Finalmente, la Defensora del Pueblo aseguró que, en el contexto actual, en el que las vulneraciones a los derechos humanos persisten e incluso se intensifican en los territorios, resulta especialmente preocupante que la Defensoría del Pueblo enfrente una reducción significativa de sus recursos. No es posible fortalecer la protección de los derechos humanos debilitando a la institución llamada a garantizarlos. Por ello, exhortó al próximo gobierno a reconocer el valor estratégico de la Defensoría y a fortalecer su capacidad institucional, operativa y territorial como condición indispensable para asegurar la vigencia efectiva de los derechos humanos en Colombia.
“El llamado es a respetar la autonomía presupuestal constitucional de la Defensoría del Pueblo. Contar con los recursos para las y los defensores públicos y todo el personal de la Defensoría. Cuando no hay defensa pública al día, el sistema de justicia también tiene un deterioro”, aseguró la Defensora.

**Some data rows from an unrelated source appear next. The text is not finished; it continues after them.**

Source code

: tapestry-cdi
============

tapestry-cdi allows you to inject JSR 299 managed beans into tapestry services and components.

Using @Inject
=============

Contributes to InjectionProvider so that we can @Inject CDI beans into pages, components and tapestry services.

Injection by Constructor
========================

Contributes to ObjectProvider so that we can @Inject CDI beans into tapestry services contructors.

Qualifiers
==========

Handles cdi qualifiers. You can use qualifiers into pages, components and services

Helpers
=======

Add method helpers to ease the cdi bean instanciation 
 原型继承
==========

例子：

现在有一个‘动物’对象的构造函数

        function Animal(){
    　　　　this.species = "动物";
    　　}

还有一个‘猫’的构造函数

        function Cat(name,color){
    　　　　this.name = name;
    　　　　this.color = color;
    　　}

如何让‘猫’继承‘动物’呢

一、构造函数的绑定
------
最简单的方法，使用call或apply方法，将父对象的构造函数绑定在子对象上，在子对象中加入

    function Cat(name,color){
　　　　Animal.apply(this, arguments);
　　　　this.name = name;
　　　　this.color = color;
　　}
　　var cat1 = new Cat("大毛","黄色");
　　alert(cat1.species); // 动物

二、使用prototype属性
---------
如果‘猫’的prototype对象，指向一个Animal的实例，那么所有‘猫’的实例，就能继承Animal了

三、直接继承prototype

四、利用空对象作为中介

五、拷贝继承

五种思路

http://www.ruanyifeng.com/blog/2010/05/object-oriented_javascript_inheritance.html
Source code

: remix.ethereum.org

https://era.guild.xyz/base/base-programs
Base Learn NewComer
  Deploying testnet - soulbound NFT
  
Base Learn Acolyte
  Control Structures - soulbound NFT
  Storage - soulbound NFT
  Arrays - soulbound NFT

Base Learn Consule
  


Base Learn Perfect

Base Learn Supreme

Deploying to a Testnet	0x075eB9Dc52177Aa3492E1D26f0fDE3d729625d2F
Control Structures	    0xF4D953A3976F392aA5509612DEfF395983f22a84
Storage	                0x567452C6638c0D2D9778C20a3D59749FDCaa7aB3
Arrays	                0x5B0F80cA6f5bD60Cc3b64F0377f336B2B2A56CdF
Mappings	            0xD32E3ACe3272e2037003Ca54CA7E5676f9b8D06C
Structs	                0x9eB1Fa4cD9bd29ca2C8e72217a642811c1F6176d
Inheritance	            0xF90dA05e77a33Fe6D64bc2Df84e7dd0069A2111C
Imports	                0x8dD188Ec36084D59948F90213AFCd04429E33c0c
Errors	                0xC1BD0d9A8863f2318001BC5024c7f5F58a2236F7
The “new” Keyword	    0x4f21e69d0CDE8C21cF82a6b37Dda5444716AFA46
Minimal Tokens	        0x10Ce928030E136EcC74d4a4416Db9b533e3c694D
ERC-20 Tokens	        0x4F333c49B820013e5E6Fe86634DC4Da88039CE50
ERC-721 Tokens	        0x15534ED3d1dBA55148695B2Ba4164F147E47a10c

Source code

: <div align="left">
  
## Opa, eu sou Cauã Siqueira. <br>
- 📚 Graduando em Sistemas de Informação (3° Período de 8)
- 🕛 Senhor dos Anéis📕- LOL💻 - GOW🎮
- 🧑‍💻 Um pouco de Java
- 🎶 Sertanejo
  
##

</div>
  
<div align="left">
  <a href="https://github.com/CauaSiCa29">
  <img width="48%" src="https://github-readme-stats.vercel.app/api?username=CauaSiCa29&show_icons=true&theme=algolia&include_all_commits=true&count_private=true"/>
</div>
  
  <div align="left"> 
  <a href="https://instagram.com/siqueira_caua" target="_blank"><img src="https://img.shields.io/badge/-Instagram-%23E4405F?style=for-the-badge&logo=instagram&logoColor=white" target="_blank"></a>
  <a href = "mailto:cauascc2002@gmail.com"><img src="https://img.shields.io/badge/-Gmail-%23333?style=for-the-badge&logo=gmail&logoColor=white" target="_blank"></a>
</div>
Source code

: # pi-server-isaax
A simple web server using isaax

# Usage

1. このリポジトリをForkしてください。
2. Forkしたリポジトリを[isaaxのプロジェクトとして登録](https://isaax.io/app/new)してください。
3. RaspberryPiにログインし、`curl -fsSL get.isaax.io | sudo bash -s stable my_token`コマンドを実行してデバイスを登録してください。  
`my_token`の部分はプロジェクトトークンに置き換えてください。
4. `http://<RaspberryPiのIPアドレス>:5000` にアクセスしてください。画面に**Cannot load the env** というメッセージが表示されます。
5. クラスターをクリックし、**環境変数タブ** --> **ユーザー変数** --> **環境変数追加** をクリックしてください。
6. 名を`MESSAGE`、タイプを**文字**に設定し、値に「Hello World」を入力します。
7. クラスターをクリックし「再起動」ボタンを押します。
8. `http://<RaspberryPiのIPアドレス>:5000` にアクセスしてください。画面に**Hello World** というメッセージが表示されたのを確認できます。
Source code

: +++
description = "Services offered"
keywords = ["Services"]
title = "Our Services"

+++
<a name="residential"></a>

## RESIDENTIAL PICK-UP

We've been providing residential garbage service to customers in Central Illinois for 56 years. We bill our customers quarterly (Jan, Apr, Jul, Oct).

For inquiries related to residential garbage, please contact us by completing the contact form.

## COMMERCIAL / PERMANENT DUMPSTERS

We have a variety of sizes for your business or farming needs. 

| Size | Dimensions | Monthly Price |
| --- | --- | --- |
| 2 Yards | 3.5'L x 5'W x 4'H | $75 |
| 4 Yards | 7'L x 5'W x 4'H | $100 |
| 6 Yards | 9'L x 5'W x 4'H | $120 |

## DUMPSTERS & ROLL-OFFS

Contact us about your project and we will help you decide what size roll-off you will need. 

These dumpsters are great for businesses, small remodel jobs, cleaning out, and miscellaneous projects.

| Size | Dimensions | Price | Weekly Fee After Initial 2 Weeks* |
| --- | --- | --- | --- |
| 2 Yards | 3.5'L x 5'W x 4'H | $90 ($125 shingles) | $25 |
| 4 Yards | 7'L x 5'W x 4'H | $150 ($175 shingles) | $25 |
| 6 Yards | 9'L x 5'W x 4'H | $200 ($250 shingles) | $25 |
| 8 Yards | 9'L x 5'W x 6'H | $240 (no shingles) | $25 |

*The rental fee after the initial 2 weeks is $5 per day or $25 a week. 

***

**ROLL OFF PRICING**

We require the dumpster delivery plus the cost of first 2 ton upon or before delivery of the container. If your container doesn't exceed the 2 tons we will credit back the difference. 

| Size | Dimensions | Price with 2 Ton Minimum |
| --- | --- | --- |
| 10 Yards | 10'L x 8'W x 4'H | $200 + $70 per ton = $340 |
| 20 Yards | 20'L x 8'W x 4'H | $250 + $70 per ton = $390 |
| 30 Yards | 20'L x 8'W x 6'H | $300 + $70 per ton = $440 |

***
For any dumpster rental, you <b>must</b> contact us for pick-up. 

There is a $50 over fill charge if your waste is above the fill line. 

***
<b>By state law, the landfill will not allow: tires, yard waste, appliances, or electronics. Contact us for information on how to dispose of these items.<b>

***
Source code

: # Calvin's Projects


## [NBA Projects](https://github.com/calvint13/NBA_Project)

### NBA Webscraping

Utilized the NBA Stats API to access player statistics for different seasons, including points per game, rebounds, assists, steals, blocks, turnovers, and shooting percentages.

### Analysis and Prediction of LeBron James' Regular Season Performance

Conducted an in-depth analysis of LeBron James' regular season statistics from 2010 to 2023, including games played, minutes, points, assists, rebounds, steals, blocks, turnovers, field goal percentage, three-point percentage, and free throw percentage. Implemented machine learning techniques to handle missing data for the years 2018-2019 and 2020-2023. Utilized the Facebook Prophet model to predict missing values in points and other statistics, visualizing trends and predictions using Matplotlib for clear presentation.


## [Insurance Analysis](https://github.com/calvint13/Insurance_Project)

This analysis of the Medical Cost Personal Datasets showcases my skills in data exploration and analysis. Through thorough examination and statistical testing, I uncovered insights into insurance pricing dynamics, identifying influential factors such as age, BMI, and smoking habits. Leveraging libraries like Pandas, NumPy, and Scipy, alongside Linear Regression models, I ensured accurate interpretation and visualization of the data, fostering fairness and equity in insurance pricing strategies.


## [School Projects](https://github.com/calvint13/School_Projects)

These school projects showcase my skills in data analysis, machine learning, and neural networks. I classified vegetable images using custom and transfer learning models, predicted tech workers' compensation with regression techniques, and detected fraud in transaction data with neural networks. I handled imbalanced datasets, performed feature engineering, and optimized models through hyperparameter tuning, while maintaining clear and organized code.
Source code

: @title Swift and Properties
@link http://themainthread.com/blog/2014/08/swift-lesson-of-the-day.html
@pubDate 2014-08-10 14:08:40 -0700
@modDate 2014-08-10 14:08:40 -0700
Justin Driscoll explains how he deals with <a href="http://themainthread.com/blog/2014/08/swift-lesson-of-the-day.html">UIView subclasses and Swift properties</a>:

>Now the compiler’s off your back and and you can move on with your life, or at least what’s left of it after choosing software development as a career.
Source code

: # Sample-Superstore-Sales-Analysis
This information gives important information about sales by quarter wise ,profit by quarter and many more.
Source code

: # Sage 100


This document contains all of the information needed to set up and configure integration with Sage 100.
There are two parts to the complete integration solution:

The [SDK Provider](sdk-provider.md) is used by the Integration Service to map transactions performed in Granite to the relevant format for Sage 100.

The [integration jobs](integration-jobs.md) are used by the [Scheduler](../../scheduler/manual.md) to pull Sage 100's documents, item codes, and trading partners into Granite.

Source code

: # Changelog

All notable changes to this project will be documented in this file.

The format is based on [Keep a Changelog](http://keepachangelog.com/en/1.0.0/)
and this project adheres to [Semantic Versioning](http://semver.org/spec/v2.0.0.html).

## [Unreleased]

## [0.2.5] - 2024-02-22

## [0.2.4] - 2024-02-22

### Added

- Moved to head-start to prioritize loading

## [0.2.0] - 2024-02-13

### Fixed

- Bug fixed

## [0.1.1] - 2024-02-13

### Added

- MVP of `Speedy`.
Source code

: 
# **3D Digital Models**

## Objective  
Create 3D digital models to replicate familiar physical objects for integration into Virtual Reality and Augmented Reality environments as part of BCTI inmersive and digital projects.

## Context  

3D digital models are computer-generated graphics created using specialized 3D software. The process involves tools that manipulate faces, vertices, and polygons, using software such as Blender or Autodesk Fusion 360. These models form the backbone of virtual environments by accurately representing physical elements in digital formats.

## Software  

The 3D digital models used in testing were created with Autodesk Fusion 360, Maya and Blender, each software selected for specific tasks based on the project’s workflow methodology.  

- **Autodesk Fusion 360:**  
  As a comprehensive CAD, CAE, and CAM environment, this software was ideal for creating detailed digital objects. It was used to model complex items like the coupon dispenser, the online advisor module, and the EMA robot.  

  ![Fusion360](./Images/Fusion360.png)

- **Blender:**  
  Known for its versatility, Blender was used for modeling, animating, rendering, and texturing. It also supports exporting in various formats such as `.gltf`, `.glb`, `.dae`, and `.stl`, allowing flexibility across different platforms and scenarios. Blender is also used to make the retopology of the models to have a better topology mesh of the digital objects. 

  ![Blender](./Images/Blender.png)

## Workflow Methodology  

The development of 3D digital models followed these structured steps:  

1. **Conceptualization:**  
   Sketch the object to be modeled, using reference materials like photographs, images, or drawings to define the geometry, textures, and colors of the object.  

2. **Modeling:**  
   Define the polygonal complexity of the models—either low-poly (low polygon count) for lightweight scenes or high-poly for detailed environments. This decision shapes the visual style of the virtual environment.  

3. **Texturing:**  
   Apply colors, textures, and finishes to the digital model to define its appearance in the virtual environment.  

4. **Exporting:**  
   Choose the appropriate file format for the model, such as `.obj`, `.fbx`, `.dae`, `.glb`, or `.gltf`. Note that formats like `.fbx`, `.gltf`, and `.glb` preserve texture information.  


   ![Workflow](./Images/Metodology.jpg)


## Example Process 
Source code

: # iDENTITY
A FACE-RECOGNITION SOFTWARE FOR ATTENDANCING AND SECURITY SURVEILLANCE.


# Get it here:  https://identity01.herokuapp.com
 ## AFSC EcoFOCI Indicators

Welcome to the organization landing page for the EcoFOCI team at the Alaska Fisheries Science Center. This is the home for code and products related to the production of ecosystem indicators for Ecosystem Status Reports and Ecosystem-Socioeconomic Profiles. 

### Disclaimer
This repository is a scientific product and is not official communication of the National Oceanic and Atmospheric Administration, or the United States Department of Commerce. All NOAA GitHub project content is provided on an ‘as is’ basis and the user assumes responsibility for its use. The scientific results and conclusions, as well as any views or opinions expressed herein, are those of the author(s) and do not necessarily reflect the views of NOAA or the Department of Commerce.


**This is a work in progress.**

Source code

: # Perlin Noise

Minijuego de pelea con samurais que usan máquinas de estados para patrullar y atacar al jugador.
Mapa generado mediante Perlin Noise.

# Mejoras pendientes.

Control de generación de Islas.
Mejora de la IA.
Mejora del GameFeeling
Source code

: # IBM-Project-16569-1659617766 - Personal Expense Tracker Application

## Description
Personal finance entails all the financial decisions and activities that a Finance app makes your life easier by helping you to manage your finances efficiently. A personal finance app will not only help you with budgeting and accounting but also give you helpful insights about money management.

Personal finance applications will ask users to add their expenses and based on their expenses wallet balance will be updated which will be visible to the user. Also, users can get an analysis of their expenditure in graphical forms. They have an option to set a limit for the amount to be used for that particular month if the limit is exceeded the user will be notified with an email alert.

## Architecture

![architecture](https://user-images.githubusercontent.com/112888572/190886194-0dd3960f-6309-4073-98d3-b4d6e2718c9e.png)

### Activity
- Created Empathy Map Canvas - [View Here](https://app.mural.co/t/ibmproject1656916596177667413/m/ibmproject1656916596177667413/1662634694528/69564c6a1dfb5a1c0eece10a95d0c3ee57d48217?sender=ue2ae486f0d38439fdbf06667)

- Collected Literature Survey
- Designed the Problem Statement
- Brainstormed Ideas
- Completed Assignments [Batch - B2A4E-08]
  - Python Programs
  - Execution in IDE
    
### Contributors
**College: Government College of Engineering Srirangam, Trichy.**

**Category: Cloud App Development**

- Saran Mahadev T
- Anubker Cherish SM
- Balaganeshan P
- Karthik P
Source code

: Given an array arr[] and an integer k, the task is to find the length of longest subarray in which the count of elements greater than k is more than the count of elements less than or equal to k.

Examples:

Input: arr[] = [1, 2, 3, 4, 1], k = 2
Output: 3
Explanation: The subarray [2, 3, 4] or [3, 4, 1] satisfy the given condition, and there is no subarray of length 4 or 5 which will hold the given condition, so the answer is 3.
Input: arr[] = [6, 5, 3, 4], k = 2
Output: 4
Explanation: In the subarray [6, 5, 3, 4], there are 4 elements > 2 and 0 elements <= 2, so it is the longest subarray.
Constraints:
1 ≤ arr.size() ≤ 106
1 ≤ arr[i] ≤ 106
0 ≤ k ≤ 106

Con todo esto, la Defensoría del Pueblo exhorta a las candidatas y los candidatos a asumir estos compromisos como una condición mínima de gobernabilidad democrática. Su cumplimiento resulta fundamental para avanzar hacia un país más justo, en paz y con garantías efectivas de derechos humanos para todas las personas.
“La ciudadanía tiene aquí una herramienta para exigir y evaluar a las candidatas y candidatos. Para tomar decisiones informadas (…) Es un documento para orientar y señalar, con responsabilidad institucional, cuáles son aquellas decisiones que el país ya no puede seguir postergando”, concluyó la Defensora del Pueblo, Iris Marín Ortiz.